デジタルサイネージに関する執筆内容を振り返って


月刊『サイン&ディスプレイ』編集部 青木利典

 みなさんこんにちは。私は、この「最前線シリーズ」の第3回目から、デジタルサイネージをテーマに記事を書かせてもらっています。前回で執筆が10回目となったのを機に、一度、これまで書いた内容を自ら検証してみます。
 この「過去の検証」というテーマを思いついたとき、自分が過去に書いた記事に対して否定的になってしまう部分もあるだろうけど、たまにはアリかなと思いました。「情報を精査する能力がない」と言われてしまえばその通りですが、デジタルサイネージはまだまだ発展途上なのに変革のスピードが早く、私自身「これはすごい」「これは売れるだろう」と思っても、その後に考えを改めているケースが多いのです。
 それでは、以下にこれまでの内容を振り返っていきます。


デジタルサイネージ広告媒体「東京メディア」とは?
  …2011年 新年号 Vol.124
 都内のローソン約300店舗に設置されたデジタルサイネージの広告媒体「東京メディア」を取り上げて、2010年11月には広告枠が完売となったことなどを紹介しました。

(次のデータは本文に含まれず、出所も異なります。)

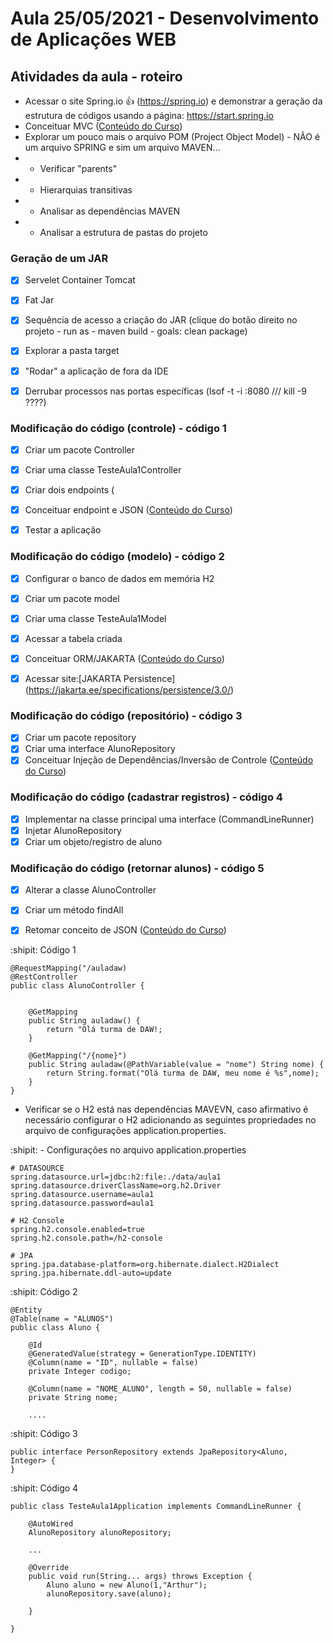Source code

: # Aula 25/05/2021 - Desenvolvimento de Aplicações WEB
## Atividades da aula - roteiro

- Acessar o site Spring.io :+1: (https://spring.io) e demonstrar a geração da estrutura de códigos usando a página: https://start.spring.io
- Conceituar MVC ([Conteúdo do Curso](https://github.com/marcoswagner-commits/gestao_obras_aula_daw/tree/main/Conteúdo_Aula_DSW_Módulo_I.pdf))
- Explorar um pouco mais o arquivo POM (Project Object Model) - NÃO é um arquivo SPRING e sim um arquivo MAVEN...
- - Verificar "parents"
- - Hierarquias transitivas 
- - Analisar as dependências MAVEN
- - Analisar a estrutura de pastas do projeto

### Geração de um JAR 
- [x] Servelet Container Tomcat
- [x] Fat Jar
- [x] Sequência de acesso a criação do JAR (clique do botão direito no projeto - run as - maven build - goals: clean package)
- [x] Explorar a pasta target 
- [x] "Rodar" a aplicação de fora da IDE
- [x] Derrubar processos nas portas específicas (lsof -t -i :8080 /// kill -9 ????)


### Modificação do código (controle) - código 1
- [x] Criar um pacote Controller
- [x] Criar uma classe TesteAula1Controller
- [x] Criar dois endpoints (
- [x] Conceituar endpoint e JSON ([Conteúdo do Curso](https://github.com/marcoswagner-commits/gestao_obras_aula_daw/tree/main/Conteúdo_Aula_DSW_Módulo_I.pdf))
- [x] Testar a aplicação


### Modificação do código (modelo) - código 2
- [x] Configurar o banco de dados em memória H2
- [X] Criar um pacote model
- [x] Criar uma classe TesteAula1Model
- [x] Acessar a tabela criada 
- [x] Conceituar ORM/JAKARTA ([Conteúdo do Curso](https://github.com/marcoswagner-commits/gestao_obras_aula_daw/tree/main/Conteúdo_Aula_DSW_Módulo_I.pdf))
- [x] Acessar site:[JAKARTA Persistence] (https://jakarta.ee/specifications/persistence/3.0/)


### Modificação do código (repositório) - código 3
- [X] Criar um pacote repository
- [x] Criar uma interface AlunoRepository
- [x] Conceituar Injeção de Dependências/Inversão de Controle ([Conteúdo do Curso](https://github.com/marcoswagner-commits/gestao_obras_aula_daw/tree/main/Conteúdo_Aula_DSW_Módulo_I.pdf))

### Modificação do código (cadastrar registros) - código 4
- [X] Implementar na classe principal uma interface (CommandLineRunner)
- [x] Injetar AlunoRepository
- [x] Criar um objeto/registro de aluno

### Modificação do código (retornar alunos) - código 5
- [X] Alterar a classe AlunoController
- [x] Criar um método findAll
- [x] Retomar conceito de JSON ([Conteúdo do Curso](https://github.com/marcoswagner-commits/gestao_obras_aula_daw/tree/main/Conteúdo_Aula_DSW_Módulo_I.pdf))


:shipit: Código 1
```
@RequestMapping("/auladaw)
@RestController
public class AlunoController {

	
	@GetMapping
	public String auladaw() {
		return "Olá turma de DAW!;
	}
	
	@GetMapping("/{nome}")
	public String auladaw(@PathVariable(value = "nome") String nome) {
		return String.format("Olá turma de DAW, meu nome é %s",nome);
	}
}
```

- Verificar se o H2 está nas dependências MAVEVN, caso afirmativo é necessário configurar o H2 adicionando as seguintes propriedades no arquivo de configurações application.properties.

:shipit: - Configurações no arquivo application.properties
```
# DATASOURCE
spring.datasource.url=jdbc:h2:file:./data/aula1
spring.datasource.driverClassName=org.h2.Driver
spring.datasource.username=aula1
spring.datasource.password=aula1

# H2 Console
spring.h2.console.enabled=true
spring.h2.console.path=/h2-console

# JPA
spring.jpa.database-platform=org.hibernate.dialect.H2Dialect
spring.jpa.hibernate.ddl-auto=update
```

:shipit: Código 2
```
@Entity
@Table(name = "ALUNOS")
public class Aluno {
	
    @Id
    @GeneratedValue(strategy = GenerationType.IDENTITY)
    @Column(name = "ID", nullable = false)
    private Integer codigo;

    @Column(name = "NOME_ALUNO", length = 50, nullable = false)
	private String nome;
	
	....
```

:shipit: Código 3
```
public interface PersonRepository extends JpaRepository<Aluno, Integer> {
}
```

:shipit: Código 4
```
public class TesteAula1Application implements CommandLineRunner {

	@AutoWired
	AlunoRepository alunoRepository;
	
	...
	
	@Override
	public void run(String... args) throws Exception {
		Aluno aluno = new Aluno(1,"Arthur");
		alunoRepository.save(aluno);
		
	}
	
}
```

媒体の運営はクロスオーシャンメディアという会社なのですが、今年6月30日をもって解散しました。震災を機に広告は売れなくなったとのことで、最近では映像放映は行われていても、広告は入っていませんでした。デジタルサイネージの広告モデルの難しさを、改めて感じさせられます。


行灯看板 + デジタルイサイネージ = ツイミル!
 … 2011年 春号 Vol.125

 液晶ディスプレイを搭載したスタンド看板「ツイミル!」という商品を紹介しました。この手の商品を使って、コンテンツ制作まで受注するビジネスモデルを確立できないだろうかと書きましたが、これは無理があったと思います。クオリティの高いコンテンツがあればデジタルサイネージは販促ツールとして効果的だと思いますが、誰にでも作れるものではなく、コンテンツ屋さんに依頼すると値段が高くなります。また、「誰でも簡単に作れる」ことを謳ったデジタルサイネージ用のコンテンツ制作ソフトが多数出回っていますが、それが効果的に活用されている例を見たことがありません。
「ツイミル!」  


「街づくり・流通ルネサンス2011」からのリポート

 …2011年 初夏号 Vol.126

 総合展示会「街づくり・流通ルネサンス」の出展社の中から、デジタルサイネージ関連をピックアップして紹介しました。ここで取り上げた企業・製品の多くは、その後もそれなりに業界内で存在感を示していると思います。
18面液晶ディスプレイ  


日本から世界に向けてデジタルサイネージを輸出する
 …2011年 盛夏号 Vol.127 デジタルサイネージの業界団体「デジタルサイネージコンソーシアム」の理事長で、慶應大学教授の中村伊知哉氏にインタビューしました。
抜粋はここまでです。